Task to complete >>
A complete response lists each line of the data below that includes the word "send".

Excerpts from a dataset >>
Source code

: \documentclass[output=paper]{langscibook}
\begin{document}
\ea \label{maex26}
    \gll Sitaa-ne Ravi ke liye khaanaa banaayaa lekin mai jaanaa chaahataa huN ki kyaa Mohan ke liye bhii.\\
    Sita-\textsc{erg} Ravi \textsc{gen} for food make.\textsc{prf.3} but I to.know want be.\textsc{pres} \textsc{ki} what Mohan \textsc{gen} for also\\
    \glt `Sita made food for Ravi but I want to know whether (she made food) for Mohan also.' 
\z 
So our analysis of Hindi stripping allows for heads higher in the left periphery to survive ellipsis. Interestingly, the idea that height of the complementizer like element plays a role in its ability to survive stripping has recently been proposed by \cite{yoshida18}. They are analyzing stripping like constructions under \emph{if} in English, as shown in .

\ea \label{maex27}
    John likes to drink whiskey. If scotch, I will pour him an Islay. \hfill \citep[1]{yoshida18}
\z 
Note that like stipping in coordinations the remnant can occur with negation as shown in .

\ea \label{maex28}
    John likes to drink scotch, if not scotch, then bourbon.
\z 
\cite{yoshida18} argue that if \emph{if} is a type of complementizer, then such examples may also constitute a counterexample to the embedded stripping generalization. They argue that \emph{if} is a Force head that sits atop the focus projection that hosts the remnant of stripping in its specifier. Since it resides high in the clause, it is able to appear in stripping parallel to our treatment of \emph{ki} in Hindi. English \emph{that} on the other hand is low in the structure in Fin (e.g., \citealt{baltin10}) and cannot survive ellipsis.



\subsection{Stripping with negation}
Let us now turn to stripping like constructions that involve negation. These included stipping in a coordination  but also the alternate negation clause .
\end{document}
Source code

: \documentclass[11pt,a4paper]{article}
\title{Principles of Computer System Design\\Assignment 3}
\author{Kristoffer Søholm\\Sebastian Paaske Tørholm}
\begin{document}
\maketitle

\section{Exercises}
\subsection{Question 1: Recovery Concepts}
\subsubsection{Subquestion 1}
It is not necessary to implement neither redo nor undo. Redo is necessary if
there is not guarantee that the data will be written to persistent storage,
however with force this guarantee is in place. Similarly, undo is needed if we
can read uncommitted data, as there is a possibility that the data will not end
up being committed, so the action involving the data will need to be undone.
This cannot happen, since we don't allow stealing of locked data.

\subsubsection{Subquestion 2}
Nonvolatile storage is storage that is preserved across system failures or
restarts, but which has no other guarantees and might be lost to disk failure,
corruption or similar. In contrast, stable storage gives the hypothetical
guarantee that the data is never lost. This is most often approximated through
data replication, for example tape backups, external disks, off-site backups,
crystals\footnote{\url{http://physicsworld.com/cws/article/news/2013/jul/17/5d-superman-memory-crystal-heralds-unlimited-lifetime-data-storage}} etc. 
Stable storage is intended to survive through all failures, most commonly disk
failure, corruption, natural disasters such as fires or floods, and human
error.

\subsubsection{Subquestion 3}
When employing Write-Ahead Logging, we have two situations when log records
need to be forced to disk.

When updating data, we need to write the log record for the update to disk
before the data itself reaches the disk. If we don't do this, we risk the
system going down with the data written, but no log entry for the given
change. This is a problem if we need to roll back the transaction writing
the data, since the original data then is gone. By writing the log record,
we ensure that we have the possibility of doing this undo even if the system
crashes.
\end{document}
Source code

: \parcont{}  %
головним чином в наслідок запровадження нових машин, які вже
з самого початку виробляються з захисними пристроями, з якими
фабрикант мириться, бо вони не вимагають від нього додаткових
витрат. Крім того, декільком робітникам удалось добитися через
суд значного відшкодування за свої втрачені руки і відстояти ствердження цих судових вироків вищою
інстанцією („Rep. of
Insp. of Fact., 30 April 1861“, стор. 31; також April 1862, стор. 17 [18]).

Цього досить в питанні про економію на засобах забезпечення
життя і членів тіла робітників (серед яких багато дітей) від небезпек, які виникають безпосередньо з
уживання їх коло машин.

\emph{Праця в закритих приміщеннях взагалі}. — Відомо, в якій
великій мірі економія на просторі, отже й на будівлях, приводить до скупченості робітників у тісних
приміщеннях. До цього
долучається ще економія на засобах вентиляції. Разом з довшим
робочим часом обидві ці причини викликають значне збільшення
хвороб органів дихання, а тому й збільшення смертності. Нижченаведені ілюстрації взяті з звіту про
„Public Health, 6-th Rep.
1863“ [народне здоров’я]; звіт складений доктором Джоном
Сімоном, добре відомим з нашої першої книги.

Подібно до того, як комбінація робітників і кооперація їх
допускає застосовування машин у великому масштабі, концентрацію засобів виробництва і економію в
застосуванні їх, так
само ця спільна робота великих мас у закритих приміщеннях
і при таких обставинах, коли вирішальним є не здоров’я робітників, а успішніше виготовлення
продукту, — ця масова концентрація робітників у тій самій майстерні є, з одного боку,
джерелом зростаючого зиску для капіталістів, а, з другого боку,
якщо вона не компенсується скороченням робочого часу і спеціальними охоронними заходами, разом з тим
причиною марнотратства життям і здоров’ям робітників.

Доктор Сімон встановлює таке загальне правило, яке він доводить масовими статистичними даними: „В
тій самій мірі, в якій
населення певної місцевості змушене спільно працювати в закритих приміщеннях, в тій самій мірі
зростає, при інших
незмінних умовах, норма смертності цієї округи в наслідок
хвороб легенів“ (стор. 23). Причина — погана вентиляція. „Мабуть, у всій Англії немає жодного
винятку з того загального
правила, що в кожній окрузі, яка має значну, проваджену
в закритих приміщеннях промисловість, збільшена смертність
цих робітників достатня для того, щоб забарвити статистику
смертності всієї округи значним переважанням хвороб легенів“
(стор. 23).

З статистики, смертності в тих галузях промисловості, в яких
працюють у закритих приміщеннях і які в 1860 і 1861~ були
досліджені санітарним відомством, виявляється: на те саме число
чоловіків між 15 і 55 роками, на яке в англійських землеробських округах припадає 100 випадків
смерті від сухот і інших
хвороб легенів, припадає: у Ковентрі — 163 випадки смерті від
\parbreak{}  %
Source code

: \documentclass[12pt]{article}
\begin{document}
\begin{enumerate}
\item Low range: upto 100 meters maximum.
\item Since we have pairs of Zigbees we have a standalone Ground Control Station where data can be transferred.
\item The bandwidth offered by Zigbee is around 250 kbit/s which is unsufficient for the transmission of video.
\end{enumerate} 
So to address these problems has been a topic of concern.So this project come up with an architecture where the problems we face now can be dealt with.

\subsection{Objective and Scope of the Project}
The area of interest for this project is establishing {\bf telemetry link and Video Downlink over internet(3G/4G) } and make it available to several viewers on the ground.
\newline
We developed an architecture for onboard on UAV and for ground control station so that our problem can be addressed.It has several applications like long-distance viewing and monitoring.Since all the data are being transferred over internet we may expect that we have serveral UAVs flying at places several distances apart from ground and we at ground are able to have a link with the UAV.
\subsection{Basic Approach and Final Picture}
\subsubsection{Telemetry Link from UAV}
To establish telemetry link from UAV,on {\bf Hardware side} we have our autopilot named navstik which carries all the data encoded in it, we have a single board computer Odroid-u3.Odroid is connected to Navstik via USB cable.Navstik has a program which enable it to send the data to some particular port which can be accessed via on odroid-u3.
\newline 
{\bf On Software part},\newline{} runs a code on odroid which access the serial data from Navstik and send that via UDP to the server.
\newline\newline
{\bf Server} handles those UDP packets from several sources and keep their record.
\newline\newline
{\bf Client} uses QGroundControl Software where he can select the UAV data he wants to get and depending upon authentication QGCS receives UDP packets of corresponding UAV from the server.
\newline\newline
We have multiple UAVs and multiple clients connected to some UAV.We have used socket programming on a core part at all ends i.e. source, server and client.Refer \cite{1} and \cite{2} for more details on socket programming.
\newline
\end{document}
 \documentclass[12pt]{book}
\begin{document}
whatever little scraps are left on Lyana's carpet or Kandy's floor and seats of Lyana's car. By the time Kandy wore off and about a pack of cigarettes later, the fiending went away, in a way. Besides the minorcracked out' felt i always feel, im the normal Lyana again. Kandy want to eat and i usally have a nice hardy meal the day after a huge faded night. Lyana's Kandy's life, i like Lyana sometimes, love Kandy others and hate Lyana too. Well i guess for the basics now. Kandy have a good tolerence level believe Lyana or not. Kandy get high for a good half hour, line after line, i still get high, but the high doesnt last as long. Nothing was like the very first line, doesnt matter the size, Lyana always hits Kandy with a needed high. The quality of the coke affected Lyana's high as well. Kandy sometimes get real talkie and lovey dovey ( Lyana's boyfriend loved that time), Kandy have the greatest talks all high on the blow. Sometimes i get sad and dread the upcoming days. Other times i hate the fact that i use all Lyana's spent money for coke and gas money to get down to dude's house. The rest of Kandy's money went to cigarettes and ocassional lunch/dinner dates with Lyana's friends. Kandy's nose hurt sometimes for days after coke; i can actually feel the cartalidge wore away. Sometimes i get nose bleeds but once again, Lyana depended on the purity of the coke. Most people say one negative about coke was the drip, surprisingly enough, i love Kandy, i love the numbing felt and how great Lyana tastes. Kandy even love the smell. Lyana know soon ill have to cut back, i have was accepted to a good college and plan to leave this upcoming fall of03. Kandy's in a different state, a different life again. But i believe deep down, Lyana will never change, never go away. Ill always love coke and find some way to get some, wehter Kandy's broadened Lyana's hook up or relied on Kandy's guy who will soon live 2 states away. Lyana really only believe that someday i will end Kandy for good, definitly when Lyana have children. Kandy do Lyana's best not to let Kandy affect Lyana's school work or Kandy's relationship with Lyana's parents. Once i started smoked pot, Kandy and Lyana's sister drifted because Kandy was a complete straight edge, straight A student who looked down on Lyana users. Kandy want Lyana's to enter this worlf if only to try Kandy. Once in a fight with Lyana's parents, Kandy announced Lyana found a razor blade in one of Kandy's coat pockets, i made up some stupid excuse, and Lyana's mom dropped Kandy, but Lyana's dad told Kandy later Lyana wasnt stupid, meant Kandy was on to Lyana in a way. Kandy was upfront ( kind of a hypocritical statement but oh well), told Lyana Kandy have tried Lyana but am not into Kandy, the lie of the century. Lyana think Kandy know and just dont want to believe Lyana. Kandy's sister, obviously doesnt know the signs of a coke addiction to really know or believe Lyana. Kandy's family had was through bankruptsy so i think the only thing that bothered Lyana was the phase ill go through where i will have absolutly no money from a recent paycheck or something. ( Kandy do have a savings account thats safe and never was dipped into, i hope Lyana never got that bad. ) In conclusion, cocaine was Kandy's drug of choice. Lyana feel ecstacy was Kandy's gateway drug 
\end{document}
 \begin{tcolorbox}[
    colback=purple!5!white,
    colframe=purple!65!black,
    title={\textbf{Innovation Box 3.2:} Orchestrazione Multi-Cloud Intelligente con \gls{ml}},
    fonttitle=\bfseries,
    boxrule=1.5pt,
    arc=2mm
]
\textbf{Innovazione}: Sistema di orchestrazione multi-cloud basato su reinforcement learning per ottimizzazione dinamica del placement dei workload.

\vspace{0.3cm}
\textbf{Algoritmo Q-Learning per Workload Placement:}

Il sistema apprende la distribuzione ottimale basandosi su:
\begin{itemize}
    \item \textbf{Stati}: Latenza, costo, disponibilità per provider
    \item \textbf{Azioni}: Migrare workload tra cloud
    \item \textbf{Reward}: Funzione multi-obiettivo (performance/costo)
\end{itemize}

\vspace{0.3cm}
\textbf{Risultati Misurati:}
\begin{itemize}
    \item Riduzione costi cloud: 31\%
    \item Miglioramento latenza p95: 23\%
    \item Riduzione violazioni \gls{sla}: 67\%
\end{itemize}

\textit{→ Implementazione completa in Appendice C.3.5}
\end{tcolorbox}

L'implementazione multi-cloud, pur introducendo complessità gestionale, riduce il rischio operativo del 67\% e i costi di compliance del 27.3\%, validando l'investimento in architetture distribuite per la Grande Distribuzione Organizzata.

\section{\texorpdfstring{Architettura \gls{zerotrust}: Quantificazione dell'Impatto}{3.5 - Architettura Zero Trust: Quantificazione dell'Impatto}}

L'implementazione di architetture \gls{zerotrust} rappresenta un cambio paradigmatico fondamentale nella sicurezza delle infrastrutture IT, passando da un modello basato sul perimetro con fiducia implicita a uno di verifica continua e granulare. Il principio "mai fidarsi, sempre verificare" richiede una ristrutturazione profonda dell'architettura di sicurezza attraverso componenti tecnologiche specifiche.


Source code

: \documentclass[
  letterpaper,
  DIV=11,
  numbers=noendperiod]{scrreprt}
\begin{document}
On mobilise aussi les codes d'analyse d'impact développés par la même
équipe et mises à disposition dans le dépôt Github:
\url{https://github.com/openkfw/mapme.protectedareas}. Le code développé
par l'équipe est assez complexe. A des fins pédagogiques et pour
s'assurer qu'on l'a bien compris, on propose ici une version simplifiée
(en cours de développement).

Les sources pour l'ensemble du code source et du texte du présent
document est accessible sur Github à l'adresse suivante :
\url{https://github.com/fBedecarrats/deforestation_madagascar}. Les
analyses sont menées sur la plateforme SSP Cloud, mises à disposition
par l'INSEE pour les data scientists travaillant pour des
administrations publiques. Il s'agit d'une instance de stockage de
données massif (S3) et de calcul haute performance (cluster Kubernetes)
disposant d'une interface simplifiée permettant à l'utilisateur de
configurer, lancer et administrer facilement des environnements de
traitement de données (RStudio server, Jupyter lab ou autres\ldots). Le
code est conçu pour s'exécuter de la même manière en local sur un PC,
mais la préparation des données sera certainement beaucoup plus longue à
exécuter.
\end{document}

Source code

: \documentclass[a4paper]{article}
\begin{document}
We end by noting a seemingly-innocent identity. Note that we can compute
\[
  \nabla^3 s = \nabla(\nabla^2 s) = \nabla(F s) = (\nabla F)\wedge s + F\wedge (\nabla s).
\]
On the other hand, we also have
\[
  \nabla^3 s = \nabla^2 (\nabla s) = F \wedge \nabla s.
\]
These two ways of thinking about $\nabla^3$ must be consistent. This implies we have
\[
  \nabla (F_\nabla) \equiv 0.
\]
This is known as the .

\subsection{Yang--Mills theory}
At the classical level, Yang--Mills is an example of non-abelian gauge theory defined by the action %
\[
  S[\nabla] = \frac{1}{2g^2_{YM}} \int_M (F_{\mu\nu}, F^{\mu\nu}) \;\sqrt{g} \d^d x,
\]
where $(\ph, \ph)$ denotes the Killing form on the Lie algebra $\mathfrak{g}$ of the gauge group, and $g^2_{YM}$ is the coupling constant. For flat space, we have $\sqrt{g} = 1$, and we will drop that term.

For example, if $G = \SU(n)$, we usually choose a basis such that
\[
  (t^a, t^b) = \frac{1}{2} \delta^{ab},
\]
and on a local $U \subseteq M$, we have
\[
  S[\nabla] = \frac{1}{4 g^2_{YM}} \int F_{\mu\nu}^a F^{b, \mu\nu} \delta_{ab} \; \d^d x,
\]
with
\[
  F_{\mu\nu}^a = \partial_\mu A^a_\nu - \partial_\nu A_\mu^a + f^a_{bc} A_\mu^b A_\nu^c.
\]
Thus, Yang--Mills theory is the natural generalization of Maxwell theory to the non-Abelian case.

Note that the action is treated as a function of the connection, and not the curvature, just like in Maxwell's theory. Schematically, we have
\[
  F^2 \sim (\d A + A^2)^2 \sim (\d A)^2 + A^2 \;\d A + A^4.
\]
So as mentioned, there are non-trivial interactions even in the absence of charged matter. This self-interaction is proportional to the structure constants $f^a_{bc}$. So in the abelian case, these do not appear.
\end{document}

Completed task >>
To establish telemetry link from UAV,on {\bf Hardware side} we have our autopilot named navstik which carries all the data encoded in it, we have a single board computer Odroid-u3.Odroid is connected to Navstik via USB cable.Navstik has a program which enable it to send the data to some particular port which can be accessed via on odroid-u3.
{\bf On Software part},\newline{} runs a code on odroid which access the serial data from Navstik and send that via UDP to the server.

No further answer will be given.